Friday, October 23, 2015

a most honored state...















"Doing the human (emotional/spiritual) work is the most honored state."
                                                                                                            an ancient friend

My grands are back in school. At five and seven a new world of learning and challenges begin for them. They move from one grade to the next until they supposedly "finish" their education. Yet, having lived a life or three, I discover, there is no "finish". Human experience can be dense and hard and yet wildly liberating. This earthy-school room is packed with soul-lessons which offer me constant invitations to become more than I was yesterday.

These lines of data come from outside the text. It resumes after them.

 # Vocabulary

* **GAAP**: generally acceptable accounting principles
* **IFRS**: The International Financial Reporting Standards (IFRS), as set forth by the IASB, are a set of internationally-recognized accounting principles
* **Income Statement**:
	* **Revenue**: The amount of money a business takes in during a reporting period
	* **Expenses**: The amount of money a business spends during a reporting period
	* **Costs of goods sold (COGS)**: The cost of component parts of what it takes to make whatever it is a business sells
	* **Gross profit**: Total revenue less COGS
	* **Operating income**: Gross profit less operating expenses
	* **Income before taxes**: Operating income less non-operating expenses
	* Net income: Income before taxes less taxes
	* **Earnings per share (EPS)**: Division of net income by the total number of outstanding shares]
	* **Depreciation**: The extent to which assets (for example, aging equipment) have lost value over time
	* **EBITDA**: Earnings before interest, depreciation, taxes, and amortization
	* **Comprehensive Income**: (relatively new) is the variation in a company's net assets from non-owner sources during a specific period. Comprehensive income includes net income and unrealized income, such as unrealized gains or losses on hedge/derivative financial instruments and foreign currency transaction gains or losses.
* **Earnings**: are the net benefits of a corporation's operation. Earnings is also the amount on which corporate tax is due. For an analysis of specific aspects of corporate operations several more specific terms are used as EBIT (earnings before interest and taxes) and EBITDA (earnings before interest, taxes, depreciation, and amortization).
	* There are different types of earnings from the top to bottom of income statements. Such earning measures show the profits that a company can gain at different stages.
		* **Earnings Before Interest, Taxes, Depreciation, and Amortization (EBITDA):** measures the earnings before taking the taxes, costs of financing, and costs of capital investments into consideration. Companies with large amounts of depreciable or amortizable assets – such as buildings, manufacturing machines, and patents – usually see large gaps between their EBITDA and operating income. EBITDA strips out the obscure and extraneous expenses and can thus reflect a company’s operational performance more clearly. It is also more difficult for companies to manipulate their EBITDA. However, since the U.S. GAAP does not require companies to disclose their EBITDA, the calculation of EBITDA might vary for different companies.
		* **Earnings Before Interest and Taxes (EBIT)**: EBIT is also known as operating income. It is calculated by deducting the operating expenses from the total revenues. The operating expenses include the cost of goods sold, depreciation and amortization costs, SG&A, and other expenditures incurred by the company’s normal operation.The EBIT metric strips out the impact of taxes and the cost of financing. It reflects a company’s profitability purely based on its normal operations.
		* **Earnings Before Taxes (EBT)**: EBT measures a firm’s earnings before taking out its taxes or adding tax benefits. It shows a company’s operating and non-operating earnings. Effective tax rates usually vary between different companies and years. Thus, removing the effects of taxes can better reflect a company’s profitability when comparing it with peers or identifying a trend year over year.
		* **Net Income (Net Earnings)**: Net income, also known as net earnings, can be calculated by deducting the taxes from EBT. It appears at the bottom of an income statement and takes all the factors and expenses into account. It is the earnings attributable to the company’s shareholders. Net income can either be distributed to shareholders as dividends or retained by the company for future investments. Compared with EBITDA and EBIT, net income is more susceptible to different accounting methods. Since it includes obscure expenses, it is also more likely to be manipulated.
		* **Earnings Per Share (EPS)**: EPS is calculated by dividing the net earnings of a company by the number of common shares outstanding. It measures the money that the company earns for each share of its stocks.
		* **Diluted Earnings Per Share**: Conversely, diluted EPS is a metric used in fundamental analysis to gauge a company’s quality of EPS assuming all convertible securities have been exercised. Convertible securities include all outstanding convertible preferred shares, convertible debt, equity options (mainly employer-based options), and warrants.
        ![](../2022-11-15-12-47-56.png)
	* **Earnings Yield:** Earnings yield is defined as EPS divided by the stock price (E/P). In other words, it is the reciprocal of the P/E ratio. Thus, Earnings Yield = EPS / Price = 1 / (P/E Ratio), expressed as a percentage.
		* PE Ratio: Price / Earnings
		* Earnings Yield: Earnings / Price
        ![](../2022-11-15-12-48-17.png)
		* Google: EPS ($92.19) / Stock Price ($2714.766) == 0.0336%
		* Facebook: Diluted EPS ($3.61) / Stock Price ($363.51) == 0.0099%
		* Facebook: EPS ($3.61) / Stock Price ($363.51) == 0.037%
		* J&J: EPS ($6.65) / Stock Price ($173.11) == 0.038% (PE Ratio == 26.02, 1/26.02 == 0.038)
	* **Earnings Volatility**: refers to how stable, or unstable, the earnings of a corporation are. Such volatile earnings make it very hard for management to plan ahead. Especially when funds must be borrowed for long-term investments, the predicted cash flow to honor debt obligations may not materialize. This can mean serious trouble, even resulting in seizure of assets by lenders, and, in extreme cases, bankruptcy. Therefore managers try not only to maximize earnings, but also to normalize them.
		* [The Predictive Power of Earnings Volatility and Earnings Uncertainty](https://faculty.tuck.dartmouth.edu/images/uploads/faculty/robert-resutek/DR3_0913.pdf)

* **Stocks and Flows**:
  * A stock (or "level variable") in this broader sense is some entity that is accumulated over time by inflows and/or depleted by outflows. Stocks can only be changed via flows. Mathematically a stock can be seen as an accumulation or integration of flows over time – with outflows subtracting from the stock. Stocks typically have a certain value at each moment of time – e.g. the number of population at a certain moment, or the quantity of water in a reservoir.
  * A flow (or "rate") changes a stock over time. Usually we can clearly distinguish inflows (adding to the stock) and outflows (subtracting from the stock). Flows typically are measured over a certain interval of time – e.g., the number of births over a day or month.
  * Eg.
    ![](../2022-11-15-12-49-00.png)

However, in order to move from one grade to the next I do need larger containers of understanding and compassion to rescue me from myself.  Where are my blind spots, my insecure places and my judgments? What battered world or sacred wound is their source? What inner-parts are hidden which must be identified and healed if I am to live authentically? New ways of seeing, feeling and doing allow the emotional clutches that feel prison-like today, open to be freedom's path tomorrow.

And, here, is my school room -- where living into and answering such questions are my "home work." As my ancient friend informed me when I was overwhelmed by my own density, " Human work is the most honored state."  Yet, isn't it rather ironic, these are the places one never wants to expose to the light. In fact, this denial, this hiding from ourselves keeps the gates to our healing, freedom and expansion locked shut.

Generally I "hang on" when the kids go back to school.  Lessons are in the air. And, one would think a person who is aging like rather "passable-wine" would have said good-bye to home-work. However, not so and September didn't let me down. I got my (confidence) "feathers ruffled", again. Several days ago, I went to a near-by community to play piano. I had great fun. After, I was informed I had played too loudly and missed some downbeats. And that is probably true. The person may have wanted to help but it had the potential of feeling like an old "put down".

Yet, surprisingly, I had no emotional reaction, no gut-punch and no hurt feelings. I was still in my music glow.  Feeling around for some reaction, I could fine none! Quite frankly, I felt around all the way home and still no reaction. I was elated. Past "homework" (struggling with the questions above) had paid off.  I was detached from the old, confidence-taking messages. Congratulations were due. I probably had done as well or as worst as any of the other "wanna-be" musicians.

An hour later, while taking a solitary walk and mulling over the event, an old voice from a damaged past crept in. "I am not good enough. I don't know enough. Maybe, I'd better not go back and play, again." A confidence wipe-out, hurt feelings and a dose of self-pity attacked. By the time I came back from the walk I, me alone, had wrecked my still, very tender-shoot of a budding, music "career".

During the night, a dream told me, a self-criticizing part of myself was deceiving me. On waking, I instantly knew, in allowing those old, eroding messages a space to re-run, I had actually, betrayed myself!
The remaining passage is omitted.